The United States Geological Survey (USGS) released a new estimate last week on the US’s oil and gas reserves. The new estimate for 2012 is part of the Reserve-Growth Assessment Project. It found 32 billion barrels of crude oil, 291 trillion cubic feet of natural gas, and 10 billion barrels of natural gas liquids as potential undiscovered US reserves. The USGS estimate stated that these amounts represent about 10% of the overall US oil and gas endowment and do not include reserve growth estimates for federal offshore areas.
Most reserve growth results from the delineation of new reservoirs, field extensions, improved technology that enhances efficiency, and recalculation of reserves due to shifting economic and operating conditions.

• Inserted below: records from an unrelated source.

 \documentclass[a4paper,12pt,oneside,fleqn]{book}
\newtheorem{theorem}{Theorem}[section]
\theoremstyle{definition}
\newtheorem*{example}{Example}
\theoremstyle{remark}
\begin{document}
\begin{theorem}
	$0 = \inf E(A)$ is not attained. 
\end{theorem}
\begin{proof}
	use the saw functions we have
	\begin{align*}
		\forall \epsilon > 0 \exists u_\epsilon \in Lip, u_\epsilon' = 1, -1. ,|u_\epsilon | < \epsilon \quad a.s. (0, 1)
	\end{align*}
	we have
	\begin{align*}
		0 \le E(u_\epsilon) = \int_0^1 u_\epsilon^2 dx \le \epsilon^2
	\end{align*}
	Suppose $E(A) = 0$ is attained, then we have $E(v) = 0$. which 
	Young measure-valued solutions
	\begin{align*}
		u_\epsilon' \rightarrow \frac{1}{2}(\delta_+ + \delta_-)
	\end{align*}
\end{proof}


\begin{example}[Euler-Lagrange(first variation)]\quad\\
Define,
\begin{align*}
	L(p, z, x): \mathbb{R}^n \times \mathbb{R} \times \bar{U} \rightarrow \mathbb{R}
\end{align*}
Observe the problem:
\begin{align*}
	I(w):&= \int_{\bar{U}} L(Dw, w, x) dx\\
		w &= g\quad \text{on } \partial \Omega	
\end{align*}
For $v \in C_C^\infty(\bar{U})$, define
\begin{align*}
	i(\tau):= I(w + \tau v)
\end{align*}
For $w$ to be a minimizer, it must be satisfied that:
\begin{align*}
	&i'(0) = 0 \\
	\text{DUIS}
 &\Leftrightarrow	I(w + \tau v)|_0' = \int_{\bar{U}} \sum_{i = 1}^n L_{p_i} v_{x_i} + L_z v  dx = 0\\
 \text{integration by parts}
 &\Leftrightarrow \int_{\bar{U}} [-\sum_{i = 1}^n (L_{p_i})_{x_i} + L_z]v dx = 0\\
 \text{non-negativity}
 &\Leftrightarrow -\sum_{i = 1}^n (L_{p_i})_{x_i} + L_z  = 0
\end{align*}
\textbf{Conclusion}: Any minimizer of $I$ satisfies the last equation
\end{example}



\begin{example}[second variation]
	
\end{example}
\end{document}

For this estimate, fifty-five large oil fields and thirty-five large gas fields significantly contributed to the reserve growth. Within the fifty-five oil fields, sixty-eight individual conventional accumulations (i.e. reservoirs or groups of reservoirs) were identified and assessed. In the gas fields, two accumulations were individually assessed. The sixty-eight individually assessed oil accumulations accounted for seventy percent of the potential reserve growth in the United States. The other thirty percent is from smaller accumulations estimated by the regression methods.
The estimate noted that no attempt was made to gauge economically recoverable resources, so resources such as shale gas, tight gas, tight oil, and tar sands were not included in the USGS’s study. The USGS used detailed analysis of geology and engineering practices, which departs from the methods of previous reserve growth estimates which relied entirely on statistical extrapolations of growth trends. The USGS used both public and commercial geologic information and field production data.